Scientists at the North Carolina State University have recently developed a new kind of memory material that is apparently able to store the data equivalent of more than 20 high-definition DVDs, or roughly 250 million pages of text. The innovation, which far exceeds existing memory capacities, was obtained from a magnesium oxide ceramic with nickel atoms. In charge of the research team at NC State has been the John C.C. Fan Family Distinguished Professor of Materials Science and Engineering, Dr. Jagdish Narayan, ScienceDaily reports.

The expert, who is also the director of the National Science Foundation Center for Advanced Materials and Smart Structures, says that a process known as selective doping is what enabled them to produce the new, fingernail-sized memory chip. According to Narayan, the find could be applied not only to the field of information technology, but also to vehicle production, and to eliminating the extremely large amount of heat produced by today's semiconductors. If applied to cars, the find could significantly reduce emissions from fossil fuel-powered vehicles.

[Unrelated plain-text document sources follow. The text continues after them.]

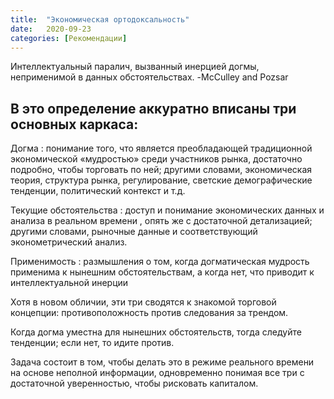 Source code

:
 ```yaml
---
title:  "Экономическая ортодоксальность"
date:   2020-09-23
categories: [Рекомендации]
---
```


Интеллектуальный паралич, вызванный инерцией догмы, неприменимой в данных обстоятельствах. 
-McCulley and Pozsar


## В это определение аккуратно вписаны три основных каркаса:

Догма : понимание того, что является преобладающей традиционной экономической «мудростью» среди участников рынка, достаточно подробно, чтобы торговать по ней; другими словами, экономическая теория, структура рынка, регулирование,
светские демографические тенденции, политический контекст и т.д.

Текущие обстоятельства : доступ и понимание экономических данных и анализа в реальном времени , опять же с достаточной детализацией; другими словами, рыночные данные и соответствующий эконометрический анализ.

Применимость : размышления о том, когда догматическая мудрость применима к нынешним обстоятельствам, а когда нет, что приводит к интеллектуальной инерции

Хотя в новом обличии, эти три сводятся к знакомой торговой концепции: противоположность против следования за трендом.

Когда догма уместна для нынешних обстоятельств, тогда следуйте тенденции; если нет, то идите против.

Задача состоит в том, чтобы делать это в режиме реального времени на основе неполной информации, 
одновременно понимая все три с достаточной уверенностью, чтобы рисковать капиталом.
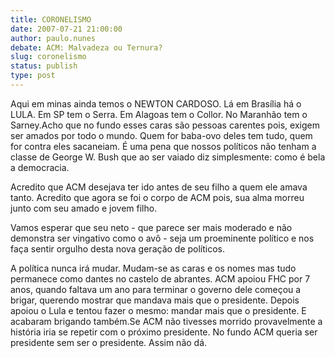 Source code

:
 ```yaml
---
title: CORONELISMO
date: 2007-07-21 21:00:00
author: paulo.nunes
debate: ACM: Malvadeza ou Ternura?
slug: coronelismo
status: publish 
type: post
---
```


Aqui em minas ainda temos o NEWTON CARDOSO. Lá em Brasília há o LULA. Em SP tem o Serra. Em Alagoas tem o Collor. No Maranhão tem o Sarney.Acho que no fundo esses caras são pessoas carentes pois, exigem ser amados por todo o mundo. Quem for baba-ovo deles tem tudo, quem for contra eles sacaneiam. É uma pena que nossos políticos não tenham a classe de George W. Bush que ao ser vaiado diz simplesmente: como é bela a democracia.  

Acredito que ACM desejava ter ido antes de seu filho a quem ele amava tanto. Acredito que agora se foi o corpo de ACM pois, sua alma morreu junto com seu amado e jovem filho.  

Vamos esperar que seu neto - que parece ser mais moderado e não demonstra ser vingativo como o avô - seja um proeminente político e nos faça sentir orgulho desta nova geração de políticos.  

A política nunca irá mudar. Mudam-se as caras e os nomes mas tudo permanece como dantes no castelo de abrantes. ACM apoiou FHC por 7 anos, quando faltava um ano para terminar o governo dele começou a brigar, querendo mostrar que mandava mais que o presidente. Depois apoiou o Lula e tentou fazer o mesmo: mandar mais que o presidente. E acabaram brigando também.Se ACM não tivesses morrido provavelmente a história iria se repetir com o próximo presidente. No fundo ACM queria ser presidente sem ser o presidente. Assim não dá.
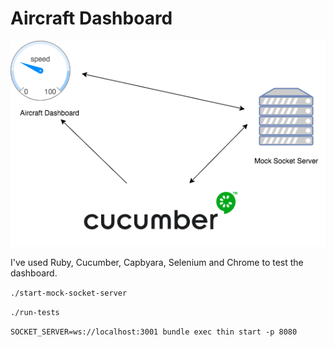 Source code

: # Aircraft Dashboard

![testing diagram](./dashboard-testing.png)

I've used Ruby, Cucumber, Capbyara, Selenium and Chrome to test the dashboard.

```./start-mock-socket-server```


```./run-tests```


```SOCKET_SERVER=ws://localhost:3001 bundle exec thin start -p 8080```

The new material is produced at the nanoscale, the team reports. It is obtained by doping magnesium oxide with nickel, which results in a structure featuring nickel-atom clusters no larger than ten nanometers in size. “Instead of making a chip that stores 20 gigabytes, you have one that can handle one terabyte, or 50 times more data,” the Distinguished Professor says. He adds that the new, metallic property-endowed ceramics could be used to construct engine blocks able to withstand twice the temperature in modern engines. This can result in a fuel efficiency of more than 80 miles per gallon.

For the investigation, which was supported by a grant from the US National Science Foundation (NSF), the expert teamed up with NC State research associate Dr. Sudhakar Nori, and NC State Adjunct Professor of Materials Science and Engineering J.T. Prater. The researchers say that the thermal conductivity of the new ceramic material could be significantly improved from the draft version they have just obtained. As a result, the future could see the nickel-doped magnesium oxide being used for a new generation of solar cells that would produce more electricity than existing systems.